What was evident was an organization that was fighting back against the tides of post modernism that influences so much in academia today. In his opening remarks, president Eric Meyers of Duke University harked back to a discussion with Yigal Yadin who had anticipated a divide in the academic sphere. Yadin’s solution was to establish endowed chairs in biblical archaeology in at least 10 American universities. As a start toward raising the necessary funds, he had offered his draw as a speaker.  Sadly, Yadin left for Israel after that meeting and died the next day without being able to start on the challenge. In his place, Norma Kershaw rose to the challenge and with her husband endowed two chairs in Southern California.

Norma Kershaw was part of the welcoming committee this evening, as was David Noel Freedman of the University of San Diego. In his remarks Freedman followed Meyers lead in discussing a ring found on a female skeleton at Meggido 75 years ago in a controlled dig supervised by a licensed archaeologist. The inscription on the ring has challenged epigraphers ever since. Freedman offered his interpretation. In his opinion, the inscription lines up with a woman mentioned in Judges 5:28the mother of Sisera, a warrior who battled against the Israelite forces under the leadership of Deborah and Barak. To Freedman, the inscription on the ring is cause for accepting that the Bible contains historical information relating to the beginning of Israel.

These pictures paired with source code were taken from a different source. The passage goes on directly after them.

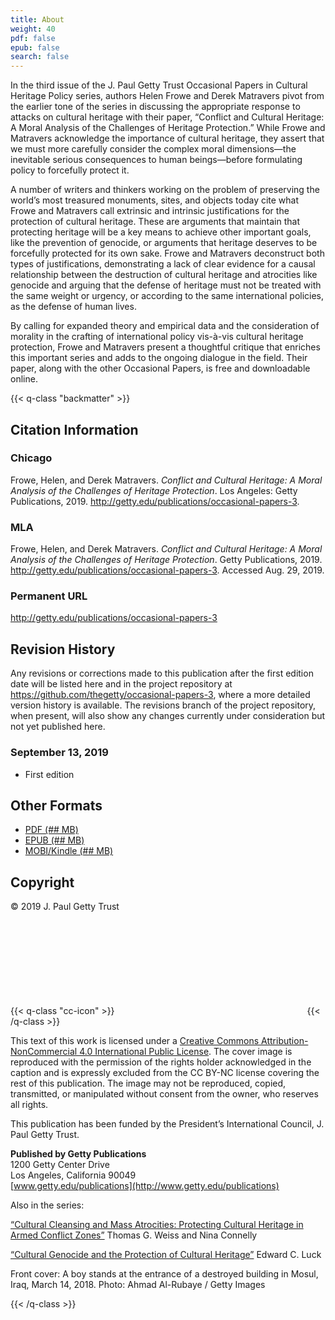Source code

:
 ```yaml
---
title: About
weight: 40
pdf: false
epub: false
search: false
---
```


In the third issue of the J. Paul Getty Trust Occasional Papers in Cultural Heritage Policy series, authors Helen Frowe and Derek Matravers pivot from the earlier tone of the series in discussing the appropriate response to attacks on cultural heritage with their paper, “Conflict and Cultural Heritage: A Moral Analysis of the Challenges of Heritage Protection.” While Frowe and Matravers acknowledge the importance of cultural heritage, they assert that we must more carefully consider the complex moral dimensions—the inevitable serious consequences to human beings—before formulating policy to forcefully protect it.
 
A number of writers and thinkers working on the problem of preserving the world’s most treasured monuments, sites, and objects today cite what Frowe and Matravers call extrinsic and intrinsic justifications for the protection of cultural heritage. These are arguments that maintain that protecting heritage will be a key means to achieve other important goals, like the prevention of genocide, or arguments that heritage deserves to be forcefully protected for its own sake. Frowe and Matravers deconstruct both types of justifications, demonstrating a lack of clear evidence for a causal relationship between the destruction of cultural heritage and atrocities like genocide and arguing that the defense of heritage must not be treated with the same weight or urgency, or according to the same international policies, as the defense of human lives.
 
By calling for expanded theory and empirical data and the consideration of morality in the crafting of international policy vis-à-vis cultural heritage protection, Frowe and Matravers present a thoughtful critique that enriches this important series and adds to the ongoing dialogue in the field. Their paper, along with the other Occasional Papers, is free and downloadable online.

{{< q-class "backmatter" >}}

## Citation Information

### Chicago

Frowe, Helen, and Derek Matravers. *Conflict and Cultural Heritage: A Moral Analysis of the Challenges of Heritage Protection*. Los Angeles: Getty Publications, 2019. http://getty.edu/publications/occasional-papers-3.

### MLA

Frowe, Helen, and Derek Matravers. *Conflict and Cultural Heritage: A Moral Analysis of the Challenges of Heritage Protection*. Getty Publications, 2019. http://getty.edu/publications/occasional-papers-3. Accessed <span class="cite-current-date">Aug. 29, 2019</span>.

### Permanent URL

http://getty.edu/publications/occasional-papers-3

## Revision History

Any revisions or corrections made to this publication after the first edition date will be listed here and in the project repository at https://github.com/thegetty/occasional-papers-3, where a more detailed version history is available. The revisions branch of the project repository, when present, will also show any changes currently under consideration but not yet published here.

### September 13, 2019
  
  - First edition

## Other Formats

  - [PDF (## MB)](/downloads/output.pdf)
  - [EPUB (## MB)](/downloads/output.epub)
  - [MOBI/Kindle (## MB)](/downloads/output.mobi)

## Copyright

© 2019 J. Paul Getty Trust

{{< q-class "cc-icon" >}}
<svg class="quire-copyright__icon">
<switch>
  <use xlink:href="#cc"></use>
</switch>
<switch>
  <use xlink:href="#cc-by"></use>
  <foreignObject width="135" height="30">
      <img src="/icons/cc-by.png" alt="CC-BY-NC" />
  </foreignObject>
</switch>
<switch>
  <use xlink:href="#cc-by-nc"></use>
  <foreignObject width="135" height="30">
      <img src="/icons/cc-by-nc.png" alt="CC-BY-NC" />
  </foreignObject>
</switch>
</svg>
{{< /q-class >}}

This text of this work is licensed under a [Creative Commons Attribution-NonCommercial 4.0 International Public License](https://creativecommons.org/licenses/by-nc/4.0/). The cover image is reproduced with the permission of the rights holder acknowledged in the caption and is expressly excluded from the CC BY-NC license covering the rest of this publication. The image may not be reproduced, copied, transmitted, or manipulated without consent from the owner, who reserves all rights.

This publication has been funded by the President’s International Council, J. Paul Getty Trust.

**Published by Getty Publications**<br />
1200 Getty Center Drive<br />
Los Angeles, California 90049<br />
[www.getty.edu/publications](http://www.getty.edu/publications)

Also in the series:

[“Cultural Cleansing and Mass Atrocities: Protecting Cultural Heritage in Armed Conflict Zones”](http://getty.edu/publications/pdfs/CulturalCleansing_Weiss_Connelly.pdf) Thomas G. Weiss and Nina Connelly

[“Cultural Genocide and the Protection of Cultural Heritage”](http://getty.edu/publications/pdfs/CulturalGenocide_Luck.pdf) Edward C. Luck 

Front cover: A boy stands at the entrance of a destroyed building in Mosul, Iraq, March 14, 2018. Photo: Ahmad Al-Rubaye / Getty Images

{{< /q-class >}}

The focus of the evening was a lecture by Jodi Magness, a religious studies professor of at the University of North CarolinaChapel Hill, titled “The Current State of Qumran Archaeology.”  Magness tied the confusion on the subject to those who wished to separate the archaeology from the textual evidence associated with the site. For Magness, this is characteristic of the post-modern approach to archaeology. Magness went on to show that by the use of both archaeological and textual evidence an understanding of the intimate purity regulations of the Essenes could be understood.

Eric Meyers, in a brief discussion during the reception following the meeting spoke to the vitality of the traditional approach to archaeology. According to Meyers, the difficulty is that younger members are too interested in anthropology by itself and won’t consider the textual evidence that needs to be brought into the discussion.

So the first evening ended on a high note with a reception.

Tags: Dead Sea Scrolls, Archaeology, Essenes, Qumran, ASOR, Eric Meyers, Jodi Magness, Norma Kershaw, post-modernism, Yagel Yadin

Why the Silence?

Where is an offical report on archaeological discoveries in Jerusalem?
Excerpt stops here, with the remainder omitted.